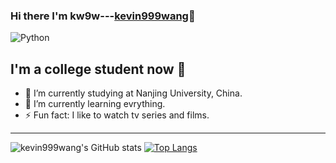 ### Hi there I'm kw9w---[kevin999wang][website]👋

![Python](https://img.shields.io/badge/-Python-%230075a8?logo=python&logoColor=white&style=flat-square)

## I'm a college student now 👀

- 🔭 I’m currently studying at Nanjing University, China.
- 🌱 I’m currently learning evrything.
- ⚡ Fun fact: I like to watch tv series and films.


---

![kevin999wang's GitHub stats](https://github-readme-stats.vercel.app/api?username=kevin999wang&show_icons=true&count_private=true&bg_color=30,1de5e2,b588f7&title_color=5312D6&text_color=9452A5&icon_color=2376DD)
[![Top Langs](https://github-readme-stats.vercel.app/api/top-langs/?username=kevin999wang&layout=compact&bg_color=30,FFD26F,3677FF&text_color=92FFC0)](https://github.com/kevin999wang/github-readme-stats)



[website]:https://kevin999wang.github.io/
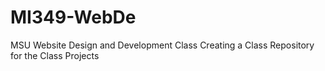 # MI349-WebDe
MSU Website Design and Development Class
Creating a Class Repository for the Class Projects
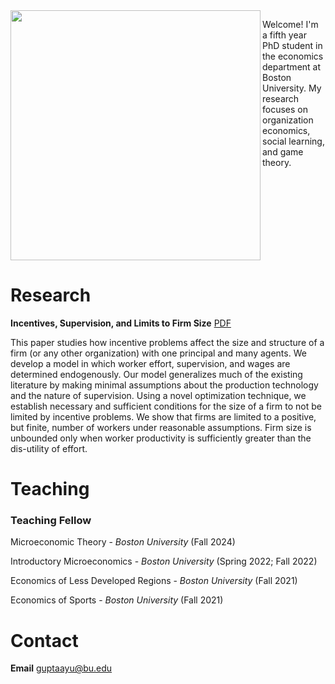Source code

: <img class = "image" align = "left" style = "width:400px; min-width:40%; max-width:100%" src = "/Images/Gupta - Large.jpg"/>

Welcome! I'm a fifth year PhD student in the economics department at Boston University. My research focuses on organization economics, social learning, and game theory.

<br clear = "left" />

# Research

**Incentives, Supervision, and Limits to Firm Size** [PDF](Files/Draft-14.pdf)

This paper studies how incentive problems affect the size and structure of a firm (or any other organization) with one principal and many agents. We develop a model in which worker effort, supervision, and wages are determined endogenously. Our model generalizes much of the existing literature by making minimal assumptions about the production technology and the nature of supervision. Using a novel optimization technique, we establish necessary and sufficient conditions for the size of a firm to not be limited by incentive problems. We show that firms are limited to a positive, but finite, number of workers under reasonable assumptions. Firm size is unbounded only when worker productivity is sufficiently greater than the dis-utility of effort.

# Teaching

### Teaching Fellow

Microeconomic Theory - _Boston University_ (Fall 2024)

Introductory Microeconomics - _Boston University_ (Spring 2022; Fall 2022)

Economics of Less Developed Regions - _Boston University_ (Fall 2021)

Economics of Sports - _Boston University_ (Fall 2021)



# Contact

**Email** guptaayu@bu.edu
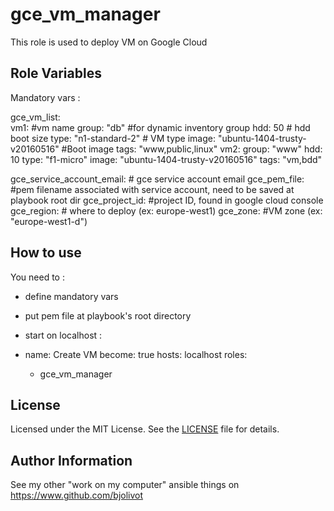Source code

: gce_vm_manager
===============

This role is used to deploy VM on Google Cloud


Role Variables
--------------

Mandatory vars :

gce_vm_list:                
  vm1:    #vm name
    group: "db"    #for dynamic inventory group
    hdd: 50        # hdd boot size
    type: "n1-standard-2"   # VM type 
    image: "ubuntu-1404-trusty-v20160516"   #Boot image
    tags: "www,public,linux"
  vm2: 
    group: "www"
    hdd: 10
    type: "f1-micro"
    image: "ubuntu-1404-trusty-v20160516"
    tags: "vm,bdd"

gce_service_account_email: # gce service account email 
gce_pem_file:  #pem filename associated with service account, need to be saved at playbook root dir
gce_project_id: #project ID, found in google cloud console
gce_region: # where to deploy (ex: europe-west1)
gce_zone:  #VM zone (ex: "europe-west1-d")


How to use 
----------

You need to :
 - define mandatory vars
 - put pem file at playbook's root directory
 - start on localhost : 




- name: Create VM
  become: true
  hosts: localhost
  roles: 
    - gce_vm_manager


License
-------

Licensed under the MIT License. See the [LICENSE](LICENSE) file for details.


Author Information
------------------

See my other "work on my computer" ansible things on https://www.github.com/bjolivot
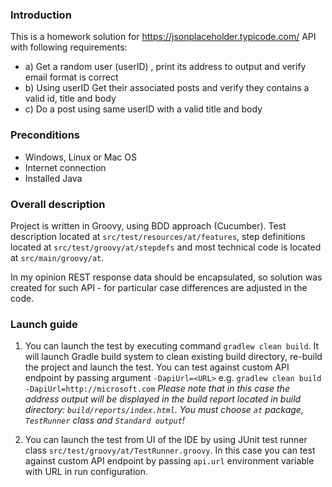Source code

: ### Introduction

This is a homework solution for https://jsonplaceholder.typicode.com/ API with following requirements:
 * a) Get a random user (userID) , print its address to output and verify email
format is correct
 * b) Using userID Get their associated posts and verify they contains a valid id,
title and body
 * c) Do a post using same userID with a valid title and body

### Preconditions

* Windows, Linux or Mac OS
* Internet connection
* Installed Java 

### Overall description

Project is written in Groovy, using BDD approach (Cucumber).
Test description located at `src/test/resources/at/features`, step definitions located at `src/test/groovy/at/stepdefs` and most technical code is located at `src/main/groovy/at`.

In my opinion REST response data should be encapsulated, so solution was created for such API - for particular case differences are adjusted in the code.

### Launch guide

1. You can launch the test by executing command `gradlew clean build`. It will launch Gradle build system to clean existing build directory, re-build the project and launch the test.
  You can test against custom API endpoint by passing argument `-DapiUrl=<URL>` e.g. `gradlew clean build -DapiUrl=http://microsoft.com`
  *Please note that in this case the address output will be displayed in the build report located in build directory: `build/reports/index.html`. You must choose `at` package, `TestRunner` class and `Standard output`!*

2. You can launch the test from UI of the IDE by using JUnit test runner class `src/test/groovy/at/TestRunner.groovy`.
In this case you can test against custom API endpoint by passing `api.url` environment variable with URL in run configuration.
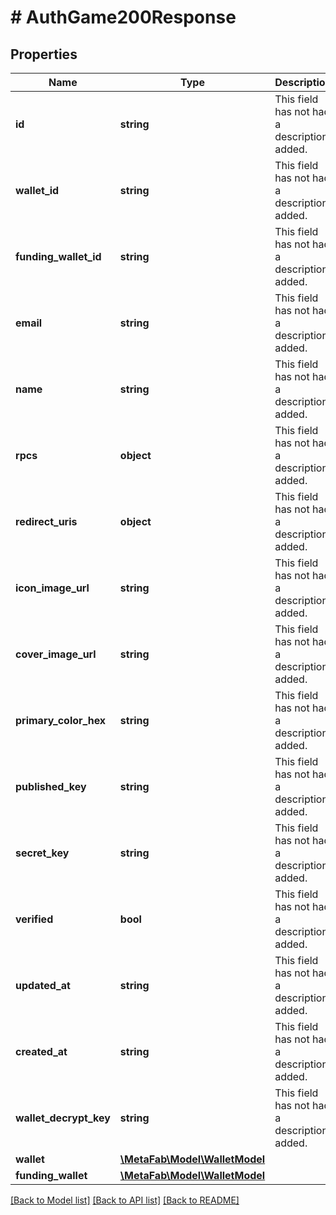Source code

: # # AuthGame200Response

## Properties

Name | Type | Description | Notes
------------ | ------------- | ------------- | -------------
**id** | **string** | This field has not had a description added. | [optional]
**wallet_id** | **string** | This field has not had a description added. | [optional]
**funding_wallet_id** | **string** | This field has not had a description added. | [optional]
**email** | **string** | This field has not had a description added. | [optional]
**name** | **string** | This field has not had a description added. | [optional]
**rpcs** | **object** | This field has not had a description added. | [optional]
**redirect_uris** | **object** | This field has not had a description added. | [optional]
**icon_image_url** | **string** | This field has not had a description added. | [optional]
**cover_image_url** | **string** | This field has not had a description added. | [optional]
**primary_color_hex** | **string** | This field has not had a description added. | [optional]
**published_key** | **string** | This field has not had a description added. | [optional]
**secret_key** | **string** | This field has not had a description added. | [optional]
**verified** | **bool** | This field has not had a description added. | [optional]
**updated_at** | **string** | This field has not had a description added. | [optional]
**created_at** | **string** | This field has not had a description added. | [optional]
**wallet_decrypt_key** | **string** | This field has not had a description added. | [optional]
**wallet** | [**\MetaFab\Model\WalletModel**](WalletModel.md) |  | [optional]
**funding_wallet** | [**\MetaFab\Model\WalletModel**](WalletModel.md) |  | [optional]

[[Back to Model list]](../../README.md#models) [[Back to API list]](../../README.md#endpoints) [[Back to README]](../../README.md)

- Task instructions -
Find the number of lines in the entries above that hold the string "Firm", and write only that number.

- Response to the exercise -
2